Is OLAP Dead?
OLAP enables citizen analysts to quickly, efficiently, and cost-effectively uncover new business insights at a reduced time-to-value.
On Google, it's easy to find information about OLAP (online analytical processing) and OLAP-related concepts, such as multi-dimensional analysis, and OLAP cubes. That is because OLAP is a well-known and mature concept; but in this age of high-powered analytics, is it "yesterday's technology," or even obsolete? That question seems to be on the minds of many, as a search for "OLAP is dead" returns more than 2 million results (See Fig. 1).
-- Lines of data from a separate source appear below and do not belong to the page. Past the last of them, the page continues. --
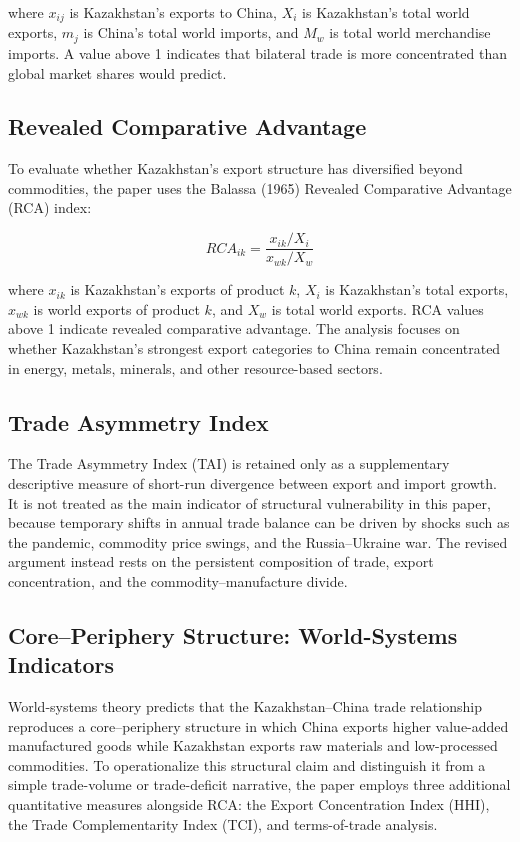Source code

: \documentclass[12pt]{article}
\begin{document}
\noindent where $x_{ij}$ is Kazakhstan's exports to China, $X_i$ is Kazakhstan's total world exports, $m_j$ is China's total world imports, and $M_w$ is total world merchandise imports. A value above 1 indicates that bilateral trade is more concentrated than global market shares would predict.

\subsection{Revealed Comparative Advantage}

To evaluate whether Kazakhstan's export structure has diversified beyond commodities, the paper uses the Balassa (1965) Revealed Comparative Advantage (RCA) index:

\begin{equation}
RCA_{ik} = \frac{x_{ik}/X_i}{x_{wk}/X_w}
\end{equation}

\noindent where $x_{ik}$ is Kazakhstan's exports of product $k$, $X_i$ is Kazakhstan's total exports, $x_{wk}$ is world exports of product $k$, and $X_w$ is total world exports. RCA values above 1 indicate revealed comparative advantage. The analysis focuses on whether Kazakhstan's strongest export categories to China remain concentrated in energy, metals, minerals, and other resource-based sectors.

\subsection{Trade Asymmetry Index}

The Trade Asymmetry Index (TAI) is retained only as a supplementary descriptive measure of short-run divergence between export and import growth. It is not treated as the main indicator of structural vulnerability in this paper, because temporary shifts in annual trade balance can be driven by shocks such as the pandemic, commodity price swings, and the Russia--Ukraine war. The revised argument instead rests on the persistent composition of trade, export concentration, and the commodity--manufacture divide.

\subsection{Core--Periphery Structure: World-Systems Indicators}

World-systems theory predicts that the Kazakhstan--China trade relationship reproduces a core--periphery structure in which China exports higher value-added manufactured goods while Kazakhstan exports raw materials and low-processed commodities. To operationalize this structural claim and distinguish it from a simple trade-volume or trade-deficit narrative, the paper employs three additional quantitative measures alongside RCA: the Export Concentration Index (HHI), the Trade Complementarity Index (TCI), and terms-of-trade analysis.
\end{document}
Fig. 1 Search "OLAP is dead" on Google
Is OLAP Really Dead?
Before the cloud-era, when enterprise data warehouses (EDW) enjoyed wide adoption, OLAP databases were mandatory components in the data mart layer, such as Oracle Essbase and Microsoft SSAS (SQL Server Analysis Service). But when data warehouses moved to the cloud, and the data lake rose in prominence, OLAP became an old school and uncool; many even argued that OLAP–as well as other legacies, approaches like extract, transform, and load (ETL) and data modeling–was dead.
New, cloud-centric technologies and techniques would transform analytics. Enterprises that didn’t adopt the new ways would be left behind. It was time to adapt to innovative approaches, like:
- Multi-cloud architecture: With lots of enterprises going global and building products and services on different cloud platforms and in different regions, data was being stored in many places rather than consolidated in a single database or data warehouse. Data management philosophy focused on connected, not collected. (See Fig. 2)
- Cloud-native architecture: To accommodate cloud adoption, the software industry focused on building cloud-native products to allow users of their software to fully leverage the unlimited resources of the cloud, manage them with elasticity and flexibility, and enjoy a lower total cost of ownership (TCO) on IT infrastructure.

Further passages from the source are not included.